Database Table Name / Audit Table / View


Every table in the SQL Server database instance has a sister audit table that is filled by a single insert for every CRUD operation. For example, if GasDB1.Customer table has 500, records and 250 records receive some sort of CRUD operation, then the GasDB1Customer_audit table will contain 750 records. Every audit table uses an effective dating algorithm to keep track of the history of a record. This is performed by adding three new columns to every audit table:  1) effective_start_datetime, 2) effective_end_datetime, and 3) current_YN. In this example, only 500 of the 750 records in the audit table will have a current_YN=’Y’, while 250 records will have the current_YN=’N’.

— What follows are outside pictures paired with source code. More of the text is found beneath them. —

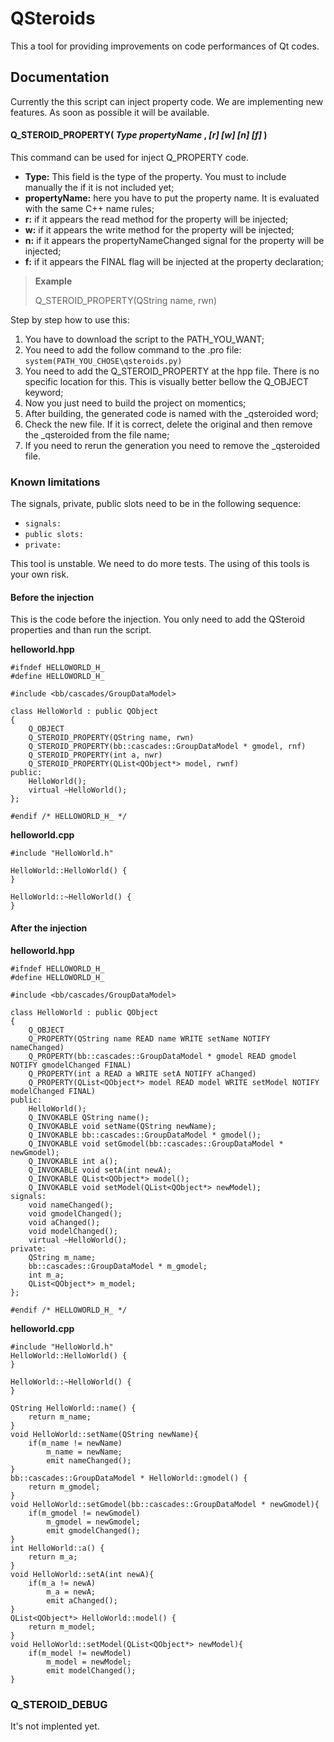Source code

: # QSteroids

This a tool for providing improvements on code performances of Qt codes.

## Documentation
Currently the this script can inject property code. We are implementing new features. As soon as possible it will be available.

#### Q\_STEROID\_PROPERTY(  _Type_ _propertyName_ ,  _[r]_ _[w]_ _[n]_ _[f]_  )
This command can be used for inject Q\_PROPERTY code.

* **Type:** This field is the type of the property. You must to include manually the if it is not included yet;
* **propertyName:** here you have to put the property name. It is evaluated with the same C++ name rules;
* **r:** if it appears the read method for the property will be injected;
* **w:** if it appears the write method for the property will be injected;
* **n:** if it appears the propertyNameChanged signal for the property will be injected;
* **f:** if it appears the FINAL flag will be injected at the property declaration;

> **Example**
>
> Q\_STEROID\_PROPERTY(QString name, rwn)

Step by step how to use this:

1. You have to download the script to the PATH\_YOU\_WANT;
2. You need to add the follow command to the .pro file: ```system(PATH_YOU_CHOSE\qsteroids.py)```
3. You need to add the Q_STEROID_PROPERTY at the hpp file. There is no specific location for this. This is visually better bellow the Q_OBJECT keyword; 
4. Now you just need to build the project on momentics;
5. After building, the generated code is named with the _qsteroided word;
6. Check the new file. If it is correct, delete the original and then remove the _qsteroided from the file name;
7. If you need to rerun the generation you need to remove the _qsteroided file. 

### Known limitations
The signals, private, public slots need to be in the following sequence:

* ```signals:```
* ```public slots:```
* ```private:```

This tool is unstable. We need to do more tests. The using of this tools is your own risk.

#### Before the injection
This is the code before the injection. You only need to add the QSteroid properties and than run the script.

**helloworld.hpp**
	
	#ifndef HELLOWORLD_H_
	#define HELLOWORLD_H_

	#include <bb/cascades/GroupDataModel>

	class HelloWorld : public QObject
	{
		Q_OBJECT
		Q_STEROID_PROPERTY(QString name, rwn)
		Q_STEROID_PROPERTY(bb::cascades::GroupDataModel * gmodel, rnf)
		Q_STEROID_PROPERTY(int a, nwr)
		Q_STEROID_PROPERTY(QList<QObject*> model, rwnf)
	public:
		HelloWorld();
		virtual ~HelloWorld();
	};

	#endif /* HELLOWORLD_H_ */

**helloworld.cpp**
	
	#include "HelloWorld.h"

	HelloWorld::HelloWorld() {
	}

	HelloWorld::~HelloWorld() {
	}

#### After the injection

**helloworld.hpp**

	#ifndef HELLOWORLD_H_
	#define HELLOWORLD_H_

	#include <bb/cascades/GroupDataModel>

	class HelloWorld : public QObject
	{
		Q_OBJECT
		Q_PROPERTY(QString name READ name WRITE setName NOTIFY nameChanged)
		Q_PROPERTY(bb::cascades::GroupDataModel * gmodel READ gmodel NOTIFY gmodelChanged FINAL)
		Q_PROPERTY(int a READ a WRITE setA NOTIFY aChanged)
		Q_PROPERTY(QList<QObject*> model READ model WRITE setModel NOTIFY modelChanged FINAL)
	public:
		HelloWorld();
		Q_INVOKABLE QString name();
		Q_INVOKABLE void setName(QString newName);
		Q_INVOKABLE bb::cascades::GroupDataModel * gmodel();
		Q_INVOKABLE void setGmodel(bb::cascades::GroupDataModel * newGmodel);
		Q_INVOKABLE int a();
		Q_INVOKABLE void setA(int newA);
		Q_INVOKABLE QList<QObject*> model();
		Q_INVOKABLE void setModel(QList<QObject*> newModel);
	signals:
		void nameChanged();
		void gmodelChanged();
		void aChanged();
		void modelChanged();
		virtual ~HelloWorld();
	private:
		QString m_name;
		bb::cascades::GroupDataModel * m_gmodel;
		int m_a;
		QList<QObject*> m_model;
	};

	#endif /* HELLOWORLD_H_ */

**helloworld.cpp**

	#include "HelloWorld.h"
	HelloWorld::HelloWorld() {
	}

	HelloWorld::~HelloWorld() {
	}

	QString HelloWorld::name() {
		return m_name;
	}
	void HelloWorld::setName(QString newName){
		if(m_name != newName)
			m_name = newName;
			emit nameChanged();
	}
	bb::cascades::GroupDataModel * HelloWorld::gmodel() {
		return m_gmodel;
	}
	void HelloWorld::setGmodel(bb::cascades::GroupDataModel * newGmodel){
		if(m_gmodel != newGmodel)
			m_gmodel = newGmodel;
			emit gmodelChanged();
	}
	int HelloWorld::a() {
		return m_a;
	}
	void HelloWorld::setA(int newA){
		if(m_a != newA)
			m_a = newA;
			emit aChanged();
	}
	QList<QObject*> HelloWorld::model() {
		return m_model;
	}
	void HelloWorld::setModel(QList<QObject*> newModel){
		if(m_model != newModel)
			m_model = newModel;
			emit modelChanged();
	}

	
### Q\_STEROID\_DEBUG
It's not implented yet.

When a record is first created at Time1, its effective_start_date = sysdatetime, while its effective_end_datetime will equal something like 1/1/2050 12:00. One second later, another CRUD operation occurs against the same record located in the seven databases in the SQL Server layer, and a new record is inserted into the corresponding audit table at Time2 with the default datetime, but then the previous record’s effective_end_datetime is updated from 1/1/2050 12:00 to sysdatetime.

Time1: INSERT GasDB1.Customer.Name = ‘Fred’.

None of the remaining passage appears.